**Records to use**
*** Block opens ***

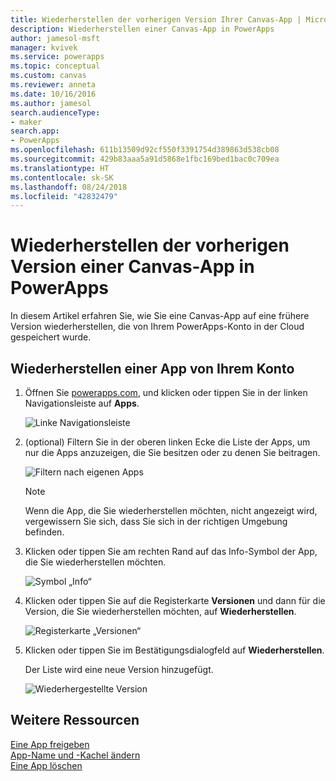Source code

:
 ```yaml
---
title: Wiederherstellen der vorherigen Version Ihrer Canvas-App | Microsoft-Dokumentation
description: Wiederherstellen einer Canvas-App in PowerApps
author: jamesol-msft
manager: kvivek
ms.service: powerapps
ms.topic: conceptual
ms.custom: canvas
ms.reviewer: anneta
ms.date: 10/16/2016
ms.author: jamesol
search.audienceType:
- maker
search.app:
- PowerApps
ms.openlocfilehash: 611b13509d92cf550f3391754d389863d538cb08
ms.sourcegitcommit: 429b83aaa5a91d5868e1fbc169bed1bac0c709ea
ms.translationtype: HT
ms.contentlocale: sk-SK
ms.lasthandoff: 08/24/2018
ms.locfileid: "42832479"
---
```

# <a name="restore-a-canvas-app-to-a-previous-version-in-powerapps"></a>Wiederherstellen der vorherigen Version einer Canvas-App in PowerApps
In diesem Artikel erfahren Sie, wie Sie eine Canvas-App auf eine frühere Version wiederherstellen, die von Ihrem PowerApps-Konto in der Cloud gespeichert wurde.

## <a name="restore-an-app-from-your-account"></a>Wiederherstellen einer App von Ihrem Konto
1. Öffnen Sie [powerapps.com](https://web.powerapps.com?utm_source=padocs&utm_medium=linkinadoc&utm_campaign=referralsfromdoc), und klicken oder tippen Sie in der linken Navigationsleiste auf **Apps**.

    ![Linke Navigationsleiste](./media/restore-an-app/file-apps.png)

2. (optional) Filtern Sie in der oberen linken Ecke die Liste der Apps, um nur die Apps anzuzeigen, die Sie besitzen oder zu denen Sie beitragen.

    ![Filtern nach eigenen Apps](./media/restore-an-app/filter-list.png)

    > [!NOTE]
   > Wenn die App, die Sie wiederherstellen möchten, nicht angezeigt wird, vergewissern Sie sich, dass Sie sich in der richtigen Umgebung befinden.

3. Klicken oder tippen Sie am rechten Rand auf das Info-Symbol der App, die Sie wiederherstellen möchten.

    ![Symbol „Info“](./media/restore-an-app/app-options.png)

4. Klicken oder tippen Sie auf die Registerkarte **Versionen** und dann für die Version, die Sie wiederherstellen möchten, auf **Wiederherstellen**.

    ![Registerkarte „Versionen“](./media/restore-an-app/restore-button-2.png)

5. Klicken oder tippen Sie im Bestätigungsdialogfeld auf **Wiederherstellen**.  

    Der Liste wird eine neue Version hinzugefügt.

    ![Wiederhergestellte Version](./media/restore-an-app/versions-added-2.png)

## <a name="more-resources"></a>Weitere Ressourcen
[Eine App freigeben](share-app.md)  
[App-Name und -Kachel ändern](set-name-tile.md)  
[Eine App löschen](delete-app.md)

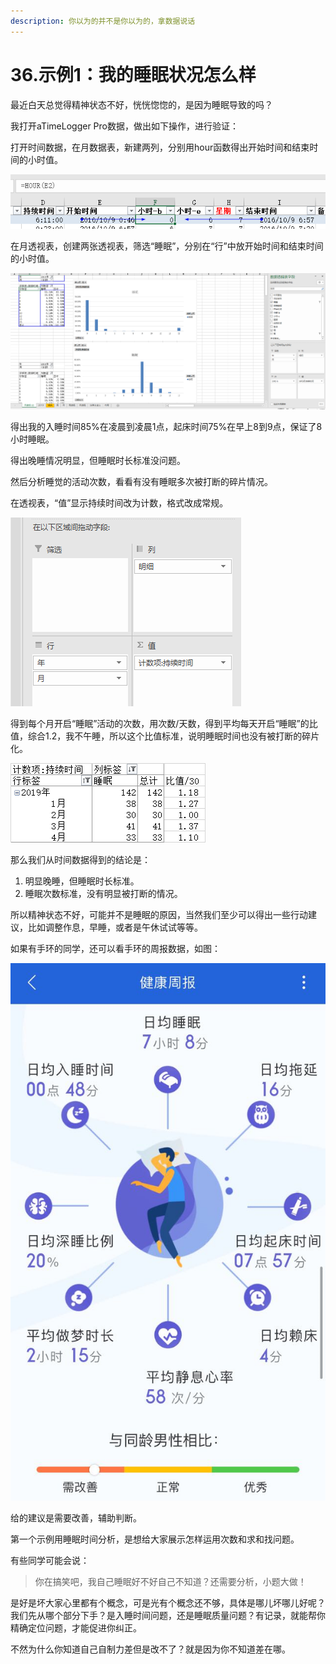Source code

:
 ```yaml
---
description: 你以为的并不是你以为的，拿数据说话
---
```


# 36.示例1：我的睡眠状况怎么样

最近白天总觉得精神状态不好，恍恍惚惚的，是因为睡眠导致的吗？

我打开aTimeLogger Pro数据，做出如下操作，进行验证：

打开时间数据，在月数据表，新建两列，分别用hour函数得出开始时间和结束时间的小时值。

![](<../.gitbook/assets/图片 (108).png>)

在月透视表，创建两张透视表，筛选“睡眠”，分别在“行”中放开始时间和结束时间的小时值。

![](<../.gitbook/assets/图片 (109).png>)

得出我的入睡时间85%在凌晨到凌晨1点，起床时间75%在早上8到9点，保证了8小时睡眠。

得出晚睡情况明显，但睡眠时长标准没问题。

然后分析睡觉的活动次数，看看有没有睡眠多次被打断的碎片情况。

在透视表，“值”显示持续时间改为计数，格式改成常规。

![](<../.gitbook/assets/图片 (110).png>)

得到每个月开启“睡眠”活动的次数，用次数/天数，得到平均每天开启“睡眠”的比值，综合1.2，我不午睡，所以这个比值标准，说明睡眠时间也没有被打断的碎片化。

![](<../.gitbook/assets/图片 (111).png>)

那么我们从时间数据得到的结论是：

1. 明显晚睡，但睡眠时长标准。
2. 睡眠次数标准，没有明显被打断的情况。

所以精神状态不好，可能并不是睡眠的原因，当然我们至少可以得出一些行动建议，比如调整作息，早睡，或者是午休试试等等。

如果有手环的同学，还可以看手环的周报数据，如图：

![](<../.gitbook/assets/图片 (112).png>)

给的建议是需要改善，辅助判断。

第一个示例用睡眠时间分析，是想给大家展示怎样运用次数和求和找问题。

有些同学可能会说：

> 你在搞笑吧，我自己睡眠好不好自己不知道？还需要分析，小题大做！

是好是坏大家心里都有个概念，可是光有个概念还不够，具体是哪儿坏哪儿好呢？我们先从哪个部分下手？是入睡时间问题，还是睡眠质量问题？有记录，就能帮你精确定位问题，才能促进你纠正。

不然为什么你知道自己自制力差但是改不了？就是因为你不知道差在哪。
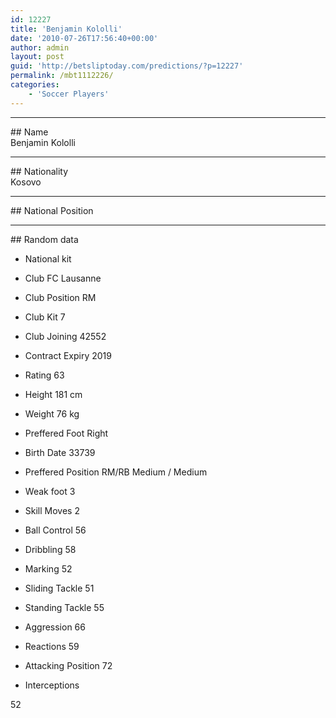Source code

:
 ```yaml
---
id: 12227
title: 'Benjamin Kololli'
date: '2010-07-26T17:56:40+00:00'
author: admin
layout: post
guid: 'http://betsliptoday.com/predictions/?p=12227'
permalink: /mbt1112226/
categories:
    - 'Soccer Players'
---
```


- - - - - -

\## Name  
 Benjamin Kololli

- - - - - -

\## Nationality  
 Kosovo

- - - - - -

\## National Position

- - - - - -

\## Random data

- National kit
- Club
 FC Lausanne

- Club Position
 RM

- Club Kit
 7

- Club Joining
 42552

- Contract Expiry
 2019

- Rating
 63

- Height
 181 cm

- Weight
 76 kg

- Preffered Foot
 Right

- Birth Date
 33739

- Preffered Position
 RM/RB Medium / Medium

- Weak foot
 3

- Skill Moves
 2

- Ball Control
 56

- Dribbling
 58

- Marking
 52

- Sliding Tackle
 51

- Standing Tackle
 55

- Aggression
 66

- Reactions
 59

- Attacking Position
 72

- Interceptions

 52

*** Block closes ***

**Description of the task**
Select the lines from the entries that include the word "Symbol".

**Task response**
3. Klicken oder tippen Sie am rechten Rand auf das Info-Symbol der App, die Sie wiederherstellen möchten.
    ![Symbol „Info“](./media/restore-an-app/app-options.png)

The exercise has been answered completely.